JUDGMENT : Sanjib Banerjee, J. 1. The petitioner, now a retired employee of the Food Corporation of India, assails a minor penalty imposed on him without availing of the appellate remedy on the ground that the disciplinary proceedings were without jurisdiction and, in any event, the order of punishment is bereft of reasons. 2. A glance at the order impugned dated November 05, 2014 would render it susceptible to summary annulment, but the other ground canvassed by the petitioner has also to be taken note of. 3. Penalties can be imposed for misconduct under the Food Corporation of India (Staff) Regulations, 1971. Regulation 54 provides for two classes of punishment: major and minor penalties. Regulation 58 prescribes the procedure to be adopted in respect of misconduct for which a major penalty is proposed to be imposed. Regulation 59 deals with the steps to be taken by the disciplinary authority, including if the disciplinary authority is the enquiry officer. Regulation 60 provides for the procedure to be adopted in respect of minor penalties.

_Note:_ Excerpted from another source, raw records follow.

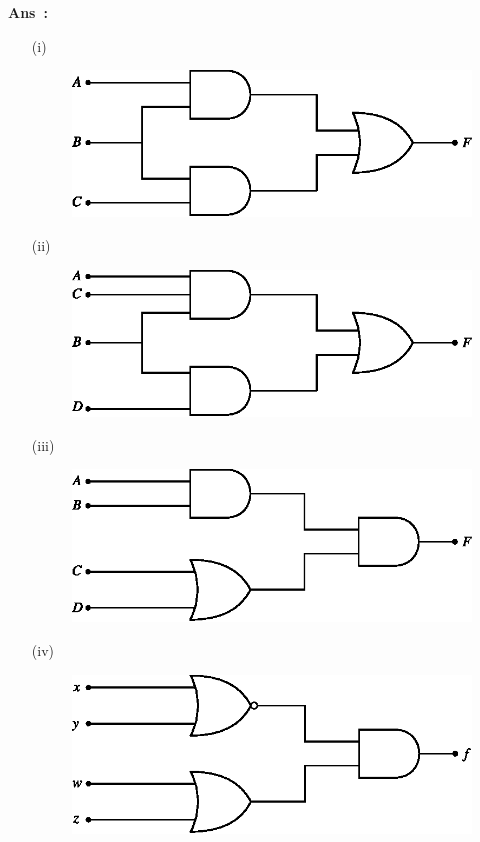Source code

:\begin{enumerate}
{\bf Ans~:}
\begin{itemize}
\item[(i)]~ 
\begin{figure}[H]
\centering
\includegraphics{chap5/ans5.1.eps}
\end{figure}

\item[(ii)]~ 
\begin{figure}[H]
\centering
\includegraphics{chap5/ans5.2.eps}
\end{figure}

\item[(iii)]~ 
\begin{figure}[H]
\centering
\includegraphics{chap5/ans5.3.eps}
\end{figure}

\item[(iv)]~ 
\begin{figure}[H]
\centering
\includegraphics{chap5/ans5.4.eps}
\end{figure}


\end{itemize}
\end{enumerate}
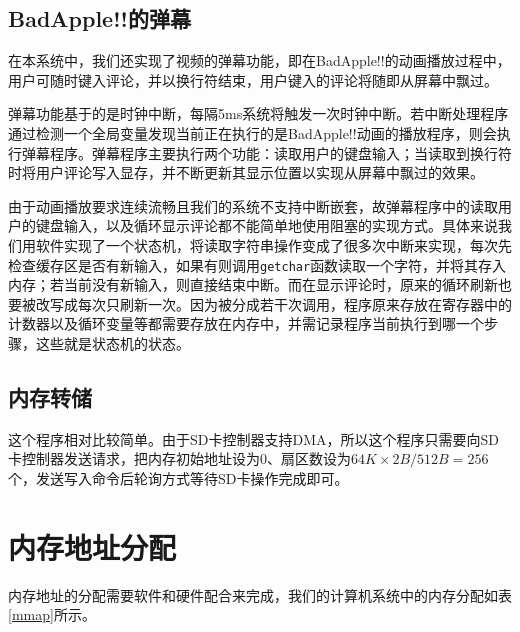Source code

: \documentclass[11pt,utf8]{report}
\begin{document}
\subsection{BadApple!!的弹幕}

在本系统中，我们还实现了视频的弹幕功能，即在BadApple!!的动画播放过程中，用户可随时键入评论，并以换行符结束，用户键入的评论将随即从屏幕中飘过。

弹幕功能基于的是时钟中断，每隔5ms系统将触发一次时钟中断。若中断处理程序通过检测一个全局变量发现当前正在执行的是BadApple!!动画的播放程序，则会执行弹幕程序。弹幕程序主要执行两个功能：读取用户的键盘输入；当读取到换行符时将用户评论写入显存，并不断更新其显示位置以实现从屏幕中飘过的效果。

由于动画播放要求连续流畅且我们的系统不支持中断嵌套，故弹幕程序中的读取用户的键盘输入，以及循环显示评论都不能简单地使用阻塞的实现方式。具体来说我们用软件实现了一个状态机，将读取字符串操作变成了很多次中断来实现，每次先检查缓存区是否有新输入，如果有则调用\texttt{getchar}函数读取一个字符，并将其存入内存；若当前没有新输入，则直接结束中断。而在显示评论时，原来的循环刷新也要被改写成每次只刷新一次。因为被分成若干次调用，程序原来存放在寄存器中的计数器以及循环变量等都需要存放在内存中，并需记录程序当前执行到哪一个步骤，这些就是状态机的状态。

\subsection{内存转储}
	\par 这个程序相对比较简单。由于SD卡控制器支持DMA，所以这个程序只需要向SD卡控制器发送请求，把内存初始地址设为0、扇区数设为$64K \times 2B / 512B = 256$个，发送写入命令后轮询方式等待SD卡操作完成即可。

\section{内存地址分配}

内存地址的分配需要软件和硬件配合来完成，我们的计算机系统中的内存分配如表\ref{mmap}所示。
\end{document}

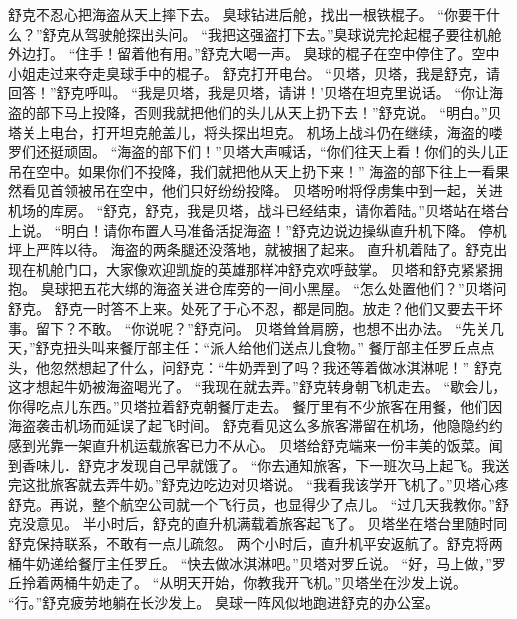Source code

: \documentclass[a4paper,12pt,UTF8,twoside]{ctexbook}
\begin{document}
        舒克不忍心把海盗从天上摔下去。 
        臭球钻进后舱，找出一根铁棍子。 
        “你要干什么？”舒克从驾驶舱探出头问。 
        “我把这强盗打下去。”臭球说完抡起棍子要往机舱外边打。 
        “住手！留着他有用。”舒克大喝一声。 
        臭球的棍子在空中停住了。空中小姐走过来夺走臭球手中的棍子。 
        舒克打开电台。 
        “贝塔，贝塔，我是舒克，请回答！”舒克呼叫。 
        “我是贝塔，我是贝塔，请讲！’贝塔在坦克里说话。 
        “你让海盗的部下马上投降，否则我就把他们的头儿从天上扔下去！”舒克说。 
        “明白。”贝塔关上电台，打开坦克舱盖儿，将头探出坦克。 
        机场上战斗仍在继续，海盗的喽罗们还挺顽固。 
        “海盗的部下们！”贝塔大声喊话，“你们往天上看！你们的头儿正吊在空中。如果你们不投降，我们就把他从天上扔下来！” 
        海盗的部下往上一看果然看见首领被吊在空中，他们只好纷纷投降。 
        贝塔吩咐将俘虏集中到一起，关进机场的库房。 
        “舒克，舒克，我是贝塔，战斗已经结束，请你着陆。”贝塔站在塔台上说。 
        “明白！请你布置人马准备活捉海盗！”舒克边说边操纵直升机下降。 
        停机坪上严阵以待。 
        海盗的两条腿还没落地，就被捆了起来。 
        直升机着陆了。舒克出现在机舱门口，大家像欢迎凯旋的英雄那样冲舒克欢呼鼓掌。 
        贝塔和舒克紧紧拥抱。 
        臭球把五花大绑的海盗关进仓库旁的一间小黑屋。 
        “怎么处置他们？”贝塔问舒克。 
        舒克一时答不上来。处死了于心不忍，都是同胞。放走？他们又要去干坏事。留下？不敢。 
        “你说呢？”舒克问。 
        贝塔耸耸肩膀，也想不出办法。 
        “先关几天，”舒克扭头叫来餐厅部主任：“派人给他们送点儿食物。” 
        餐厅部主任罗丘点点头，他忽然想起了什么，问舒克：“牛奶弄到了吗？我还等着做冰淇淋呢！” 
        舒克这才想起牛奶被海盗喝光了。 
        “我现在就去弄。”舒克转身朝飞机走去。 
        “歇会儿，你得吃点儿东西。”贝塔拉着舒克朝餐厅走去。 
        餐厅里有不少旅客在用餐，他们因海盗袭击机场而延误了起飞时间。 
        舒克看见这么多旅客滞留在机场，他隐隐约约感到光靠一架直升机运载旅客已力不从心。 
        贝塔给舒克端来一份丰美的饭菜。闻到香味儿．舒克才发现自己早就饿了。 
        “你去通知旅客，下一班次马上起飞。我送完这批旅客就去弄牛奶。”舒克边吃边对贝塔说。 
        “我看我该学开飞机了。”贝塔心疼舒克。再说，整个航空公司就一个飞行员，也显得少了点儿。 
        “过几天我教你。”舒克没意见。 
        半小时后，舒克的直升机满载着旅客起飞了。 
        贝塔坐在塔台里随时同舒克保持联系，不敢有一点儿疏忽。 
        两个小时后，直升机平安返航了。舒克将两桶牛奶递给餐厅主任罗丘。 
        “快去做冰淇淋吧。”贝塔对罗丘说。 
        “好，马上做，”罗丘拎着两桶牛奶走了。 
        “从明天开始，你教我开飞机。”贝塔坐在沙发上说。 
        “行。”舒克疲劳地躺在长沙发上。 
        臭球一阵风似地跑进舒克的办公室。 
\end{document}

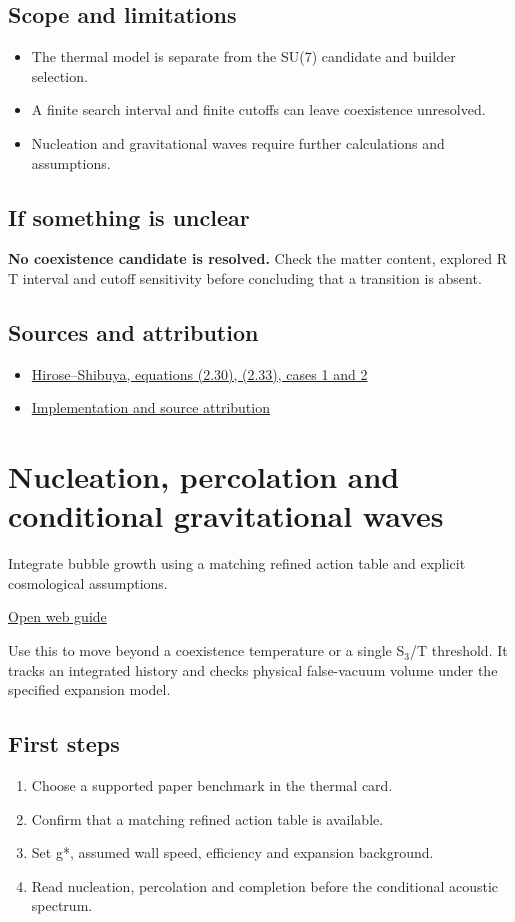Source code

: \documentclass[11pt,a4paper]{article}
\begin{document}
\subsection*{Scope and limitations}
\begin{itemize}
\item The thermal model is separate from the SU(7) candidate and builder selection.
\item A finite search interval and finite cutoffs can leave coexistence unresolved.
\item Nucleation and gravitational waves require further calculations and assumptions.
\end{itemize}
\subsection*{If something is unclear}
\textbf{No coexistence candidate is resolved.} Check the matter content, explored R T interval and cutoff sensitivity before concluding that a transition is absent.

\subsection*{Sources and attribution}
\begin{itemize}
\item \href{https://arxiv.org/abs/2303.14192}{Hirose--Shibuya, equations (2.30), (2.33), cases 1 and 2}
\item \href{https://github.com/karlesmarin/ghu-lab/blob/main/src/modules/thermal_ghu.mjs}{Implementation and source attribution}
\end{itemize}
\section{Nucleation, percolation and conditional gravitational waves}
Integrate bubble growth using a matching refined action table and explicit cosmological assumptions.

\href{https://karlesmarin.github.io/ghu-explorer/guide/thermalhistory/index.html}{Open web guide}

Use this to move beyond a coexistence temperature or a single S\ensuremath{{}_{3}}/T threshold. It tracks an integrated history and checks physical false-vacuum volume under the specified expansion model.
\subsection*{First steps}
\begin{enumerate}
\item Choose a supported paper benchmark in the thermal card.
\item Confirm that a matching refined action table is available.
\item Set g*, assumed wall speed, efficiency and expansion background.
\item Read nucleation, percolation and completion before the conditional acoustic spectrum.
\end{enumerate}
\end{document}

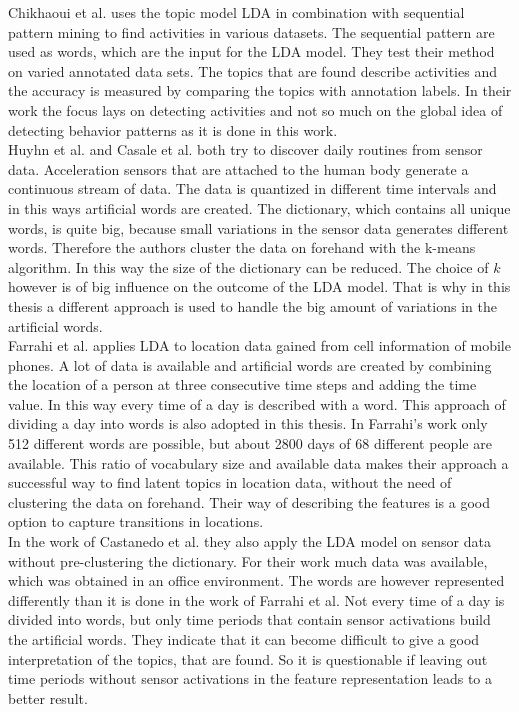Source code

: Chikhaoui et al. \cite{journals/percom/ChikhaouiWP12} uses the topic model LDA in combination with sequential pattern mining to find activities in various datasets. The sequential pattern are used as words, which are the input for the LDA model.  They test their method on varied annotated data sets. The topics that are found describe activities and the accuracy is measured by comparing the topics with annotation labels. In their work the focus lays on detecting activities and not so much on the global idea of detecting behavior patterns as it is done in this work.\\

Huyhn et al. \cite{Huynh:2008:DAP:1409635.1409638} and Casale et al. \cite{Casale:2009} both try to discover daily routines from sensor data. Acceleration sensors that are attached to the human body generate a continuous stream of data. The data is quantized in different time intervals and in this ways artificial words are created. The dictionary, which contains all unique words, is quite big, because small variations in the sensor data generates different words. Therefore the authors cluster the data on forehand with the k-means algorithm. In this way the size of the dictionary can be reduced. The choice of $k$ however is of big influence on the outcome of the LDA model. That is why in this thesis a different approach is used to handle the big amount of variations in the artificial words.\\

Farrahi et al. \cite{farrahi2008daily} applies LDA to location data gained from cell information of mobile phones. A lot of data is available and artificial words are created by combining the location of a person at three consecutive time steps and adding the time value. In this way every time of a day is described with a word. This approach of dividing a day into words is also adopted in this thesis. In Farrahi's work only 512 different words are possible, but about 2800 days of 68 different people are available. This ratio of vocabulary size and available data makes their approach a successful way to find latent topics in location data, without the need of clustering the data on forehand. Their way of describing the features is a good option to capture transitions in locations.\\

In the work of Castanedo et al. \cite{EXSY:EXSY12033} they also apply the LDA model on sensor data without pre-clustering the dictionary. For their work much data was available, which was obtained in an office environment. The words are however represented differently than it is done in the work of Farrahi et al. Not every time of a day is divided into words, but only time periods that contain sensor activations build the artificial words. They indicate that it can become difficult to give a good interpretation of the topics, that are found. So it is questionable if leaving out time periods without sensor activations in the feature representation leads to a better result.\\





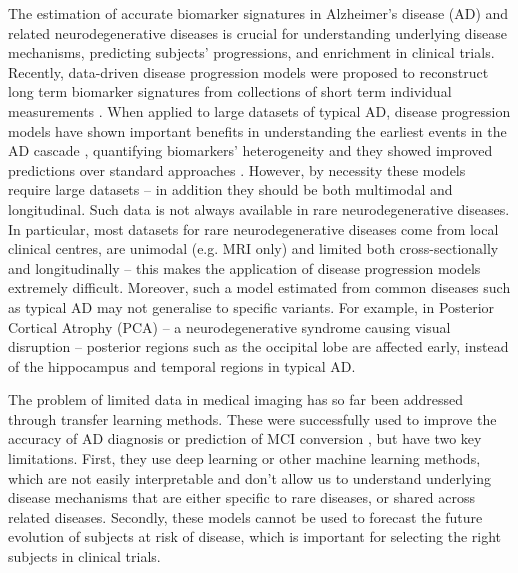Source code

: \documentclass{llncs}
\begin{document}
The estimation of accurate biomarker signatures in Alzheimer's disease (AD) and related neurodegenerative diseases is crucial for understanding underlying disease mechanisms, predicting subjects' progressions, and enrichment in clinical trials. Recently, data-driven disease progression models were proposed to reconstruct long term biomarker signatures from collections of short term individual measurements \cite{oxtoby2018,jedynak2012computational}. When applied to large datasets of typical AD, disease progression models have shown important benefits in understanding the earliest events in the AD cascade \cite{oxtoby2018}, quantifying biomarkers' heterogeneity \cite{young2018uncovering} and they showed improved predictions over standard approaches \cite{oxtoby2018}. However, by necessity these models require large datasets -- in addition they should be both multimodal and longitudinal. Such data is not always available in rare neurodegenerative diseases. In particular, most datasets for rare neurodegenerative diseases come from local clinical centres, are unimodal (e.g. MRI only) and limited both cross-sectionally and longitudinally -- this makes the application of disease progression models extremely difficult.  Moreover, such a model estimated from common diseases such as typical AD may not generalise to specific variants. For example, in Posterior Cortical Atrophy (PCA) -- a neurodegenerative syndrome causing visual disruption -- posterior regions such as the occipital lobe are affected early, instead of the hippocampus and temporal regions in typical AD.

The problem of limited data in medical imaging has so far been addressed through transfer learning methods. These were successfully used to improve the accuracy of AD diagnosis \cite{hon2017towards} or prediction of MCI conversion \cite{cheng2015domain}, but have two key limitations. First, they use deep learning or other machine learning methods, which are not easily interpretable and don't allow us to understand underlying disease mechanisms that are either specific to rare diseases, or shared across related diseases. Secondly, these models cannot be used to forecast the future evolution of subjects at risk of disease, which is important for selecting the right subjects in clinical trials. 
\end{document}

Regulation 60-A recognises that departmental proceedings instituted against a retired employee prior to his retirement would continue unaffected by his retirement. Clause (ii) of such provision mandates that the disciplinary proceedings “should” be completed within a year of the employee’s retirement, “subject to Court Orders, if any.” 4. The petitioner was due to retire on November 30, 2013 and claims that only four days prior thereto the petitioner received a charge-sheet of November 23, 2013 alleging that the petitioner had caused loss to the Food Corporation of India in not taking appropriate steps to guard stocks of food grains at Krishnagar. The petitioner was afforded an opportunity of furnishing a reply. Following the petitioner’s response, the disciplinary authority took up the matter and by an unreasoned order of November 05, 2014, found the petitioner guilty of misconduct and imposed a penalty of Rs. 15 lakh which the disciplinary authority regarded as a “token recovery”. 5. The petitioner first questions the validity of the disciplinary proceedings on the ground that the procedural due process under Regulation 58 was not followed. The petitioner also seeks to suggest that in view of Regulation 60-A (iii), the penalty imposed on the petitioner is impermissible since the petitioner has been paid his gratuity and other sums due upon his retirement and only a sum of about Rs.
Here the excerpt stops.